Berdasarkan penjelasan dari perbedaan pendapat Ulama diatas, maka pendapat yang rajih adalah boleh jual beli emas dengan angsuran karena emas adalah barang bukan harga (uang) untuk memudahkan urusan masyarakat dan menghilangkan kesulitan mereka.
Fatwa DSN (Dewan syariah Nasional) juga memilih pendapat yang membolehkan jual beli emas secara tidak tunai.
Jual beli emas secara tidak tunai baik melalui jual beli biasa atau jual beli murabahah itu hukumnya boleh (mubah/jaiz) selama emas tidak menjadi alat tukar yang resmi (uang) dengan ketentuan sebagai berikut :
- Harga jual (tsaman) tidak boleh bertambah selama jangka waktu perjanjian meskipun ada perpanjangan waktu setelah jatuh tempo.
- Emas yang dibeli dengan pembayaran tidak tunai boleh dijadikan jaminan (rahn)
- Emas yang dijadikan jaminan sebagaimana dimaksud tidak boleh dijualbelikan atau dijadikan objek akad lain yang menyebabkan perpindahan kepemilikan.
Hadis Hadis Nabi yang Mengatur pertukaran (jual beli) emas dengan emas, perak dengan perak, serta emas dengan perak atau sebaliknya, mensyaratkan beberapa hal antara lain, pertukaran itu dilakukan secara tunai dan jika dilakukan secara tidak tunai, maka ulama sepakat bahwa pertukaran tersebut dinyatakan sebagai transaksi riba.
Saat ini, masyarakat dunia tidak lagi memperlakukan emas atau perak sebagai uang tapi memperlakukannya sebagai barang (sil’ah).
Demikian juga, Ibnu Tamiyah dan Ibnu Al-Qayyim menegaskan bahwa jika emas atau perak tidak lagi difungskan sebagai uang, misalnya telah dijadikan perhiasan, maka emas atau perak tersebut berstatus sama dengan barang (sil’ah).
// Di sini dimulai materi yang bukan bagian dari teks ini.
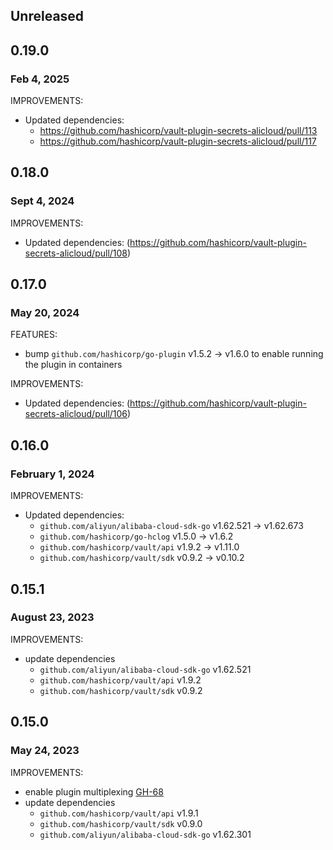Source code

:## Unreleased

## 0.19.0
### Feb 4, 2025

IMPROVEMENTS:
* Updated dependencies:
   * https://github.com/hashicorp/vault-plugin-secrets-alicloud/pull/113
   * https://github.com/hashicorp/vault-plugin-secrets-alicloud/pull/117

## 0.18.0
### Sept 4, 2024

IMPROVEMENTS:
* Updated dependencies: (https://github.com/hashicorp/vault-plugin-secrets-alicloud/pull/108)

## 0.17.0
### May 20, 2024

FEATURES:
* bump `github.com/hashicorp/go-plugin` v1.5.2 -> v1.6.0 to enable running the plugin in containers

IMPROVEMENTS:
* Updated dependencies: (https://github.com/hashicorp/vault-plugin-secrets-alicloud/pull/106)

## 0.16.0
### February 1, 2024

IMPROVEMENTS:
* Updated dependencies:
   * `github.com/aliyun/alibaba-cloud-sdk-go` v1.62.521 -> v1.62.673
   * `github.com/hashicorp/go-hclog` v1.5.0 -> v1.6.2
   * `github.com/hashicorp/vault/api` v1.9.2 -> v1.11.0
   * `github.com/hashicorp/vault/sdk` v0.9.2 -> v0.10.2

## 0.15.1
### August 23, 2023

IMPROVEMENTS:
* update dependencies
  * `github.com/aliyun/alibaba-cloud-sdk-go` v1.62.521
  * `github.com/hashicorp/vault/api` v1.9.2
  * `github.com/hashicorp/vault/sdk` v0.9.2

## 0.15.0
### May 24, 2023

IMPROVEMENTS:
* enable plugin multiplexing [GH-68](https://github.com/hashicorp/vault-plugin-secrets-alicloud/pull/68)
* update dependencies
  * `github.com/hashicorp/vault/api` v1.9.1
  * `github.com/hashicorp/vault/sdk` v0.9.0
  * `github.com/aliyun/alibaba-cloud-sdk-go` v1.62.301
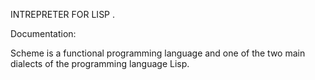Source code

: INTREPRETER FOR LISP .

Documentation:

Scheme is a functional programming language and one of the two main dialects of the programming language Lisp.
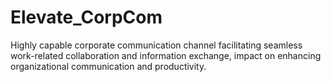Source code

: # Elevate_CorpCom
Highly capable corporate communication channel facilitating seamless work-related collaboration and information exchange, impact on enhancing organizational communication and productivity. 
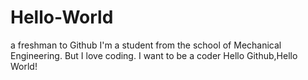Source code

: # Hello-World
a freshman to Github
I'm a student from the school of Mechanical Engineering.
But I love coding. I want to be a coder
Hello Github,Hello World!
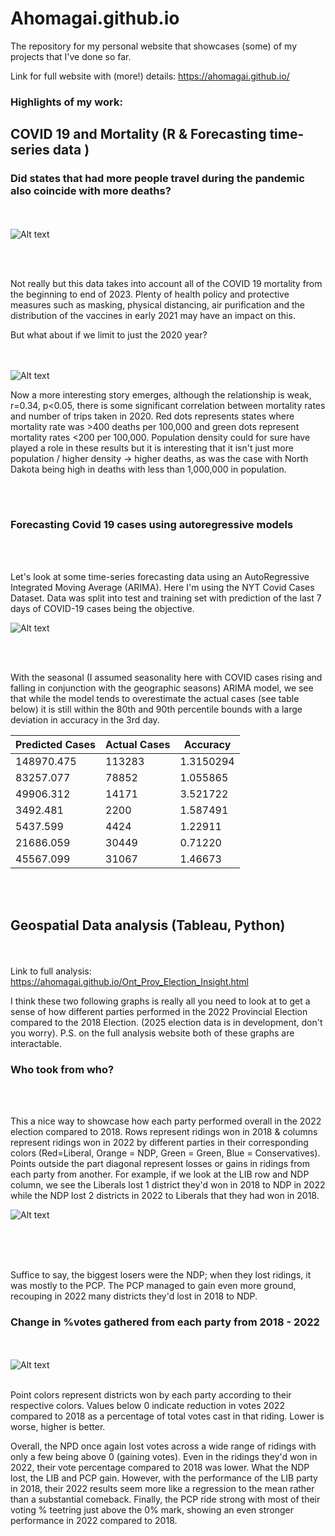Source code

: # Ahomagai.github.io

The repository for my personal website that showcases (some) of my projects that I've done so far. 

Link for full website with (more!) details: https://ahomagai.github.io/

### Highlights of my work:

## COVID 19 and Mortality (R & Forecasting time-series data )

### Did states that had more people travel during the pandemic also coincide with more deaths? 
<br> </br>
![Alt text](https://github.com/Ahomagai/Ahomagai.github.io/blob/main/images/US%20State%20Mortality%20Rates%20across%20Normalized%20Avg%20Number%20of%20Trips.png)

<br> </br>
<p>Not really but this data takes into account all of the COVID 19 mortality from the beginning to end of 2023. Plenty of health policy and protective measures such as masking, physical distancing, air purification and the distribution of the vaccines in early 2021 may have an impact on this. </p>
<p> But what about if we limit to just the 2020 year? </p>

<br> </br>
![Alt text](https://github.com/Ahomagai/Ahomagai.github.io/blob/main/images/2020_US_State_Mortality_Rates_by_Normalized_Average_Trips.png)

<p> Now a more interesting story emerges, although the relationship is weak, r=0.34, p<0.05, there is some significant correlation between mortality rates and number of trips taken in 2020. Red dots represents states where mortality rate was >400 deaths per 100,000 and green dots represent mortality rates <200 per 100,000. Population density could for sure have played a role in these results but it is interesting that it isn't just more population / higher density -> higher deaths, as was the case with North Dakota being high in deaths with less than 1,000,000 in population. </p>

<br> </br>
### Forecasting Covid 19 cases using autoregressive models 
<br> </br>
<p> Let's look at some time-series forecasting data using an AutoRegressive Integrated Moving Average (ARIMA). Here I'm using the NYT Covid Cases Dataset. Data was split into test and training set with prediction of the last 7 days of COVID-19 cases being the objective.  </p>

![Alt text](https://github.com/Ahomagai/Ahomagai.github.io/blob/main/images/Forecasted%20COVID%20Cases.png)

<br></br>
<p> With the seasonal (I assumed seasonality here with COVID cases rising and falling in conjunction with the geographic seasons) ARIMA model, we see that while the model tends to overestimate the actual cases (see table below) it is still within the 80th and 90th percentile bounds with a large deviation in accuracy in the 3rd day. </p>

| Predicted Cases     | Actual Cases    | Accuracy |
| --------- | ---------- |--------- |
| 148970.475| 113283     | 1.3150294| 
| 83257.077	|78852	     | 1.055865 |
| 49906.312	| 14171	     | 3.521722 | 
| 3492.481	| 2200	     | 1.587491 |
| 5437.599	| 4424	     | 1.22911  |
| 21686.059	| 30449	     | 0.71220  |
| 45567.099	| 31067	     | 1.46673  |

<br></br>


## Geospatial Data analysis (Tableau, Python) 
<br></br> 
Link to full analysis: https://ahomagai.github.io/Ont_Prov_Election_Insight.html

<p>I think these two following graphs is really all you need to look at to get a sense of how different parties performed in the 2022 Provincial Election compared to the 2018 Election. (2025 election data is in development, don't you worry). P.S. on the full analysis website both of these graphs are interactable. </p>

### Who took from who? 

<br></br>

<p> This a nice way to showcase how each party performed overall in the 2022 election compared to 2018. Rows represent ridings won in 2018 & columns represent ridings won in 2022 by different parties in their corresponding colors (Red=Liberal, Orange = NDP, Green = Green, Blue = Conservatives). Points outside the part diagonal represent losses or gains in ridings from each party from another. For example, if we look at the LIB row and NDP column, we see the Liberals lost 1 district they'd won in 2018 to NDP in 2022 while the NDP lost 2 districts in 2022 to Liberals that they had won in 2018. </p>

![Alt text](https://github.com/Ahomagai/Ahomagai.github.io/blob/main/images/Who%20took%20from%20who.PNG)
<br></br> 



<br></br>
<p>Suffice to say, the biggest losers were the NDP; when they lost ridings, it was mostly to the PCP. The PCP managed to gain even more ground, recouping in 2022 many districts they'd lost in 2018 to NDP. </p>

### Change in %votes gathered from each party from 2018 - 2022 
<br></br>
![Alt text](https://github.com/Ahomagai/Ahomagai.github.io/blob/main/images/Voting%20Changes%20across%20Ontario's%20Election%20Districts.PNG)
<br></br>

<p> Point colors represent districts won by each party according to their respective colors. Values below 0 indicate reduction in votes 2022 compared to 2018 as a percentage of total votes cast in that riding. Lower is worse, higher is better.  <br> 

  Overall, the NPD once again lost votes across a wide range of ridings with only a few being above 0 (gaining votes). Even in the ridings they'd won in 2022, their vote percentage compared to 2018 was lower. What the NDP lost, the LIB and PCP gain. However, with the performance of the LIB party in 2018, their 2022 results seem more like a regression to the mean rather than a substantial comeback. Finally, the PCP ride strong with most of their voting % teetring just above the 0% mark, showing an even stronger performance in 2022 compared to 2018.  </p>
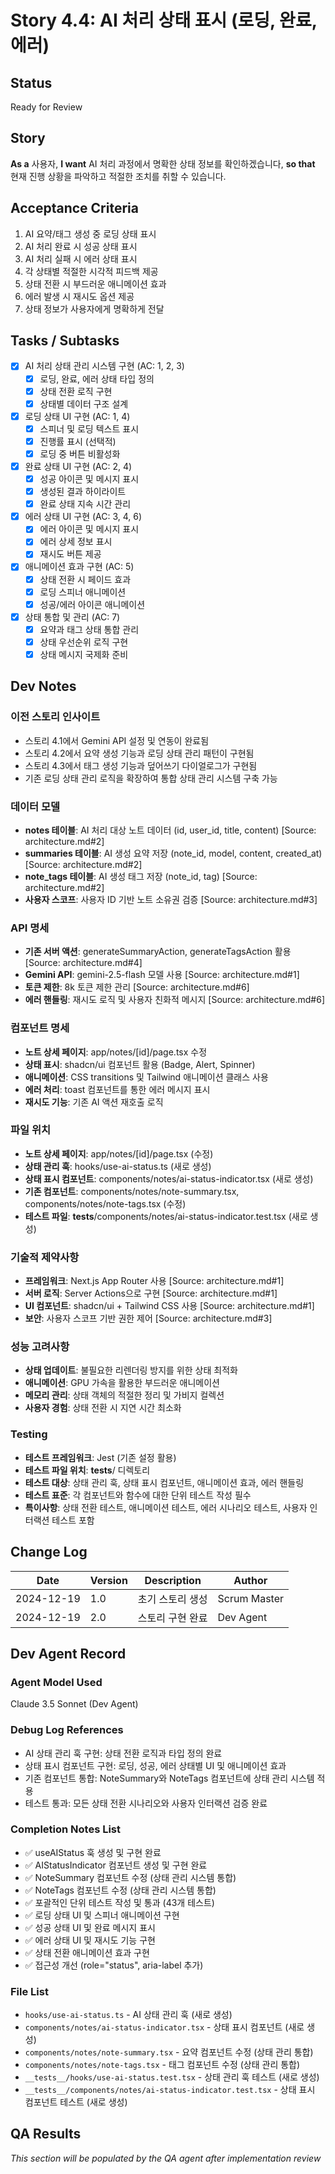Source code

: # Story 4.4: AI 처리 상태 표시 (로딩, 완료, 에러)

## Status
Ready for Review

## Story
**As a** 사용자,
**I want** AI 처리 과정에서 명확한 상태 정보를 확인하겠습니다,
**so that** 현재 진행 상황을 파악하고 적절한 조치를 취할 수 있습니다.

## Acceptance Criteria
1. AI 요약/태그 생성 중 로딩 상태 표시
2. AI 처리 완료 시 성공 상태 표시
3. AI 처리 실패 시 에러 상태 표시
4. 각 상태별 적절한 시각적 피드백 제공
5. 상태 전환 시 부드러운 애니메이션 효과
6. 에러 발생 시 재시도 옵션 제공
7. 상태 정보가 사용자에게 명확하게 전달

## Tasks / Subtasks
- [x] AI 처리 상태 관리 시스템 구현 (AC: 1, 2, 3)
  - [x] 로딩, 완료, 에러 상태 타입 정의
  - [x] 상태 전환 로직 구현
  - [x] 상태별 데이터 구조 설계
- [x] 로딩 상태 UI 구현 (AC: 1, 4)
  - [x] 스피너 및 로딩 텍스트 표시
  - [x] 진행률 표시 (선택적)
  - [x] 로딩 중 버튼 비활성화
- [x] 완료 상태 UI 구현 (AC: 2, 4)
  - [x] 성공 아이콘 및 메시지 표시
  - [x] 생성된 결과 하이라이트
  - [x] 완료 상태 지속 시간 관리
- [x] 에러 상태 UI 구현 (AC: 3, 4, 6)
  - [x] 에러 아이콘 및 메시지 표시
  - [x] 에러 상세 정보 표시
  - [x] 재시도 버튼 제공
- [x] 애니메이션 효과 구현 (AC: 5)
  - [x] 상태 전환 시 페이드 효과
  - [x] 로딩 스피너 애니메이션
  - [x] 성공/에러 아이콘 애니메이션
- [x] 상태 통합 및 관리 (AC: 7)
  - [x] 요약과 태그 상태 통합 관리
  - [x] 상태 우선순위 로직 구현
  - [x] 상태 메시지 국제화 준비

## Dev Notes

### 이전 스토리 인사이트
- 스토리 4.1에서 Gemini API 설정 및 연동이 완료됨
- 스토리 4.2에서 요약 생성 기능과 로딩 상태 관리 패턴이 구현됨
- 스토리 4.3에서 태그 생성 기능과 덮어쓰기 다이얼로그가 구현됨
- 기존 로딩 상태 관리 로직을 확장하여 통합 상태 관리 시스템 구축 가능

### 데이터 모델
- **notes 테이블**: AI 처리 대상 노트 데이터 (id, user_id, title, content) [Source: architecture.md#2]
- **summaries 테이블**: AI 생성 요약 저장 (note_id, model, content, created_at) [Source: architecture.md#2]
- **note_tags 테이블**: AI 생성 태그 저장 (note_id, tag) [Source: architecture.md#2]
- **사용자 스코프**: 사용자 ID 기반 노트 소유권 검증 [Source: architecture.md#3]

### API 명세
- **기존 서버 액션**: generateSummaryAction, generateTagsAction 활용 [Source: architecture.md#4]
- **Gemini API**: gemini-2.5-flash 모델 사용 [Source: architecture.md#1]
- **토큰 제한**: 8k 토큰 제한 관리 [Source: architecture.md#6]
- **에러 핸들링**: 재시도 로직 및 사용자 친화적 메시지 [Source: architecture.md#6]

### 컴포넌트 명세
- **노트 상세 페이지**: app/notes/[id]/page.tsx 수정
- **상태 표시**: shadcn/ui 컴포넌트 활용 (Badge, Alert, Spinner)
- **애니메이션**: CSS transitions 및 Tailwind 애니메이션 클래스 사용
- **에러 처리**: toast 컴포넌트를 통한 에러 메시지 표시
- **재시도 기능**: 기존 AI 액션 재호출 로직

### 파일 위치
- **노트 상세 페이지**: app/notes/[id]/page.tsx (수정)
- **상태 관리 훅**: hooks/use-ai-status.ts (새로 생성)
- **상태 표시 컴포넌트**: components/notes/ai-status-indicator.tsx (새로 생성)
- **기존 컴포넌트**: components/notes/note-summary.tsx, components/notes/note-tags.tsx (수정)
- **테스트 파일**: __tests__/components/notes/ai-status-indicator.test.tsx (새로 생성)

### 기술적 제약사항
- **프레임워크**: Next.js App Router 사용 [Source: architecture.md#1]
- **서버 로직**: Server Actions으로 구현 [Source: architecture.md#1]
- **UI 컴포넌트**: shadcn/ui + Tailwind CSS 사용 [Source: architecture.md#1]
- **보안**: 사용자 스코프 기반 권한 제어 [Source: architecture.md#3]

### 성능 고려사항
- **상태 업데이트**: 불필요한 리렌더링 방지를 위한 상태 최적화
- **애니메이션**: GPU 가속을 활용한 부드러운 애니메이션
- **메모리 관리**: 상태 객체의 적절한 정리 및 가비지 컬렉션
- **사용자 경험**: 상태 전환 시 지연 시간 최소화

### Testing
- **테스트 프레임워크**: Jest (기존 설정 활용)
- **테스트 파일 위치**: __tests__/ 디렉토리
- **테스트 대상**: 상태 관리 훅, 상태 표시 컴포넌트, 애니메이션 효과, 에러 핸들링
- **테스트 표준**: 각 컴포넌트와 함수에 대한 단위 테스트 작성 필수
- **특이사항**: 상태 전환 테스트, 애니메이션 테스트, 에러 시나리오 테스트, 사용자 인터랙션 테스트 포함

## Change Log
| Date | Version | Description | Author |
|------|---------|-------------|---------|
| 2024-12-19 | 1.0 | 초기 스토리 생성 | Scrum Master |
| 2024-12-19 | 2.0 | 스토리 구현 완료 | Dev Agent |

## Dev Agent Record

### Agent Model Used
Claude 3.5 Sonnet (Dev Agent)

### Debug Log References
- AI 상태 관리 훅 구현: 상태 전환 로직과 타입 정의 완료
- 상태 표시 컴포넌트 구현: 로딩, 성공, 에러 상태별 UI 및 애니메이션 효과
- 기존 컴포넌트 통합: NoteSummary와 NoteTags 컴포넌트에 상태 관리 시스템 적용
- 테스트 통과: 모든 상태 전환 시나리오와 사용자 인터랙션 검증 완료

### Completion Notes List
- ✅ useAIStatus 훅 생성 및 구현 완료
- ✅ AIStatusIndicator 컴포넌트 생성 및 구현 완료
- ✅ NoteSummary 컴포넌트 수정 (상태 관리 시스템 통합)
- ✅ NoteTags 컴포넌트 수정 (상태 관리 시스템 통합)
- ✅ 포괄적인 단위 테스트 작성 및 통과 (43개 테스트)
- ✅ 로딩 상태 UI 및 스피너 애니메이션 구현
- ✅ 성공 상태 UI 및 완료 메시지 표시
- ✅ 에러 상태 UI 및 재시도 기능 구현
- ✅ 상태 전환 애니메이션 효과 구현
- ✅ 접근성 개선 (role="status", aria-label 추가)

### File List
- `hooks/use-ai-status.ts` - AI 상태 관리 훅 (새로 생성)
- `components/notes/ai-status-indicator.tsx` - 상태 표시 컴포넌트 (새로 생성)
- `components/notes/note-summary.tsx` - 요약 컴포넌트 수정 (상태 관리 통합)
- `components/notes/note-tags.tsx` - 태그 컴포넌트 수정 (상태 관리 통합)
- `__tests__/hooks/use-ai-status.test.tsx` - 상태 관리 훅 테스트 (새로 생성)
- `__tests__/components/notes/ai-status-indicator.test.tsx` - 상태 표시 컴포넌트 테스트 (새로 생성)

## QA Results
*This section will be populated by the QA agent after implementation review*
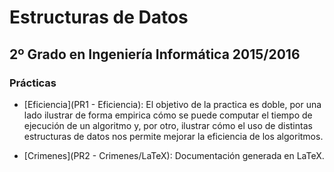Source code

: Estructuras de Datos
====================
2º Grado en Ingeniería Informática 2015/2016
--------------------------------------------

### Prácticas

* [Eficiencia](PR1 - Eficiencia): El objetivo de la practica es doble, por una lado ilustrar de forma empirica cómo se puede computar el tiempo de ejecución de un algoritmo y, por otro, ilustrar cómo el uso de distintas estructuras de datos nos permite mejorar la eficiencia de los algoritmos.

* [Crimenes](PR2 - Crimenes/LaTeX): Documentación generada en LaTeX.
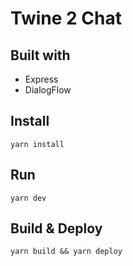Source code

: # Twine 2 Chat

## Built with
- Express
- DialogFlow

## Install
`yarn install`

## Run
`yarn dev`

## Build & Deploy
`yarn build && yarn deploy`
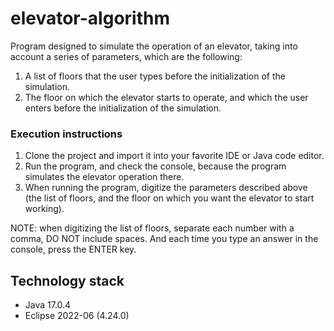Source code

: # elevator-algorithm
Program designed to simulate the operation of an elevator, taking into account a series of parameters, which are the following:

1. A list of floors that the user types before the initialization of the simulation.
2. The floor on which the elevator starts to operate, and which the user enters before the initialization of the simulation.


### Execution instructions
1. Clone the project and import it into your favorite IDE or Java code editor.
2. Run the program, and check the console, because the program simulates the elevator operation there.
3. When running the program, digitize the parameters described above (the list of floors, and the floor on which you want the elevator to start working).

NOTE: when digitizing the list of floors, separate each number with a comma, DO NOT include spaces. And each time you type an answer in the console, press the ENTER key.


## Technology stack

- Java 17.0.4
- Eclipse 2022-06 (4.24.0)
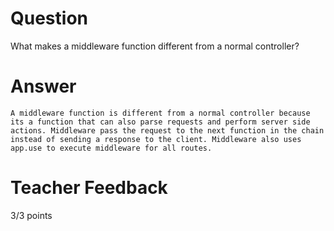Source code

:# Question

What makes a middleware function different from a normal controller?

# Answer
    A middleware function is different from a normal controller because its a function that can also parse requests and perform server side actions. Middleware pass the request to the next function in the chain instead of sending a response to the client. Middleware also uses app.use to execute middleware for all routes.
# Teacher Feedback

3/3 points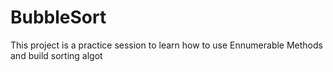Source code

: # BubbleSort
This project is a practice session to learn how to use Ennumerable Methods and build sorting algot
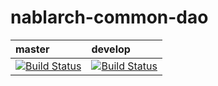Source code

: # nablarch-common-dao 

| master | develop |
|:-----------|:------------|
|[![Build Status](https://travis-ci.org/nablarch/nablarch-common-dao.svg?branch=master)](https://travis-ci.org/nablarch/nablarch-common-dao)|[![Build Status](https://travis-ci.org/nablarch/nablarch-common-dao.svg?branch=develop)](https://travis-ci.org/nablarch/nablarch-common-dao)|
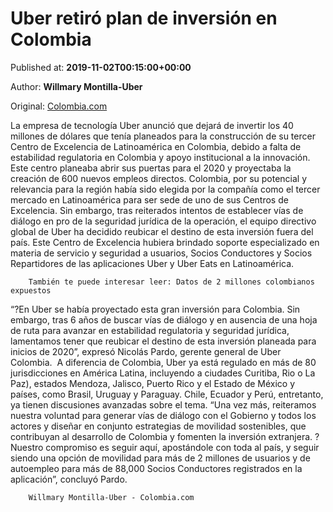
# Uber retiró plan de inversión en Colombia

Published at: **2019-11-02T00:15:00+00:00**

Author: **Willmary Montilla-Uber**

Original: [Colombia.com](https://www.colombia.com/tecnologia/noticias/uber-retira-inversion-246296)

La empresa de tecnología Uber anunció que dejará de invertir los 40 millones de dólares que tenía planeados para la construcción de su tercer Centro de Excelencia de Latinoamérica en Colombia, debido a falta de estabilidad regulatoria en Colombia y apoyo institucional a la innovación.
Este centro planeaba abrir sus puertas para el 2020 y proyectaba la creación de 600 nuevos empleos directos. Colombia, por su potencial y relevancia para la región había sido elegida por la compañía como el tercer mercado en Latinoamérica para ser sede de uno de sus Centros de  Excelencia.
Sin embargo, tras reiterados intentos de establecer vías de diálogo en pro de la seguridad jurídica de la operación, el equipo directivo global de Uber ha decidido reubicar el destino de esta inversión fuera del país.
Este Centro de Excelencia hubiera brindado soporte especializado en materia de servicio y seguridad a usuarios, Socios Conductores y Socios Repartidores de las aplicaciones Uber y Uber Eats en Latinoamérica.

        También te puede interesar leer: Datos de 2 millones colombianos expuestos
      
“?En Uber se había proyectado esta gran inversión para Colombia. Sin embargo, tras 6 años de buscar vías de diálogo y en ausencia de una hoja de ruta para avanzar en estabilidad regulatoria y seguridad jurídica, lamentamos tener que reubicar el destino de esta inversión planeada para inicios de 2020”, expresó Nicolás Pardo, gerente general de Uber Colombia. 
A diferencia de Colombia, Uber ya está regulado en más de 80 jurisdicciones en América Latina, incluyendo a ciudades Curitiba, Rio o La Paz), estados Mendoza, Jalisco, Puerto Rico y el Estado de México y países, como Brasil, Uruguay y Paraguay. Chile, Ecuador y Perú, entretanto, ya tienen discusiones avanzadas sobre el tema.
“Una vez más, reiteramos nuestra voluntad para generar vías de diálogo con el Gobierno y todos los actores y diseñar en conjunto estrategias de movilidad sostenibles, que contribuyan al desarrollo de Colombia y fomenten la inversión extranjera. ?Nuestro compromiso es seguir aquí, apostándole con toda al país, y seguir siendo una opción de movilidad para más de 2 millones de usuarios y de autoempleo para más de 88,000 Socios Conductores registrados en la aplicación”, concluyó Pardo.

        Willmary Montilla-Uber - Colombia.com
      
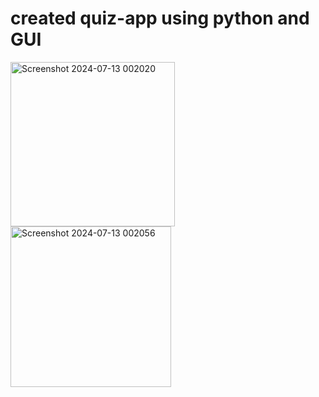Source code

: # created quiz-app using python and GUI

<img width="263" alt="Screenshot 2024-07-13 002020" src="https://github.com/user-attachments/assets/87c26864-b7fb-4c25-86a7-300c1a4839c4">





<img width="257" alt="Screenshot 2024-07-13 002056" src="https://github.com/user-attachments/assets/a78dd6a1-ef23-4ec7-9ca2-6ff75230c4c0">
<!-- readme: contributors -start -->

<!-- readme: contributors -end -->
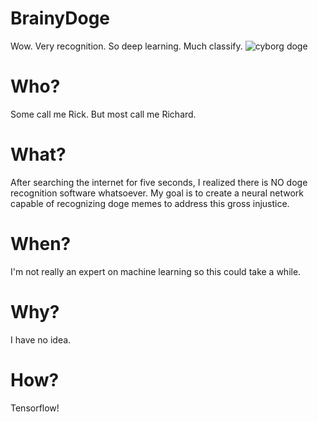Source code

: # BrainyDoge
Wow. Very recognition. So deep learning. Much classify.
![cyborg doge](http://orig15.deviantart.net/9412/f/2014/312/6/b/robotic_doge_such_future_by_yellowishguy-d85rowy.jpg)

# Who?
Some call me Rick. But most call me Richard.

# What?
After searching the internet for five seconds, I realized there is NO doge recognition software whatsoever. My goal is to create a neural network capable of recognizing doge memes to address this gross injustice.

# When?
I'm not really an expert on machine learning so this could take a while.

# Why?
I have no idea.

# How?
Tensorflow!
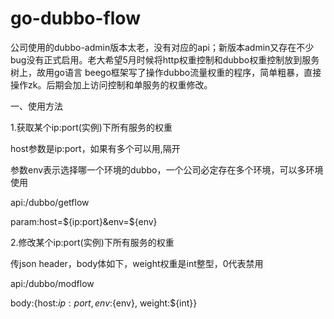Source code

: # go-dubbo-flow
公司使用的dubbo-admin版本太老，没有对应的api；新版本admin又存在不少bug没有正式启用。老大希望5月时候将http权重控制和dubbo权重控制放到服务树上，故用go语言 beego框架写了操作dubbo流量权重的程序，简单粗暴，直接操作zk。后期会加上访问控制和单服务的权重修改。

一、使用方法


1.获取某个ip:port(实例)下所有服务的权重


host参数是ip:port，如果有多个可以用,隔开


参数env表示选择哪一个环境的dubbo，一个公司必定存在多个环境，可以多环境使用


api:/dubbo/getflow


param:host=${ip:port}&env=${env}


2.修改某个ip:port(实例)下所有服务的权重


传json header，body体如下，weight权重是int整型，0代表禁用


api:/dubbo/modflow


body:{host:${ip:port}, env:${env}, weight:${int}}
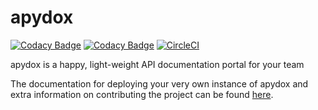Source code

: # apydox

[![Codacy Badge](https://api.codacy.com/project/badge/Grade/0de42b2e1a894b07be195a07fff028ae)](https://app.codacy.com/app/freshwebio/apydox?utm_source=github.com&utm_medium=referral&utm_content=freshwebio/apydox&utm_campaign=Badge_Grade_Dashboard) [![Codacy Badge](https://api.codacy.com/project/badge/Coverage/f685de9bcc434adcabf7889154de9048)](https://www.codacy.com/app/freshwebio/apydox?utm_source=github.com&utm_medium=referral&utm_content=freshwebio/apydox&utm_campaign=Badge_Coverage) [![CircleCI](https://circleci.com/gh/freshwebio/apydox.svg?style=svg)](https://circleci.com/gh/freshwebio/apydox)

apydox is a happy, light-weight API documentation portal for your team

The documentation for deploying your very own instance of apydox and extra information on contributing the project can be found [here](https://freshwebio.gitbook.io/apydox/).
Berdasarkan hal hal tersebut dan dengan memperhatikan qaidah ushul al-fiqh dan qaidah fiqh sebagaimana dikemukakan, maka saat ini syarat-syarat atau ketentuan hukum dalam pertukaran emas dan perak yang ditetapkan oleh hadis Nabi tidak berlaku lagi dalam pertukaran emas dengan uang yang berlaku saat ini.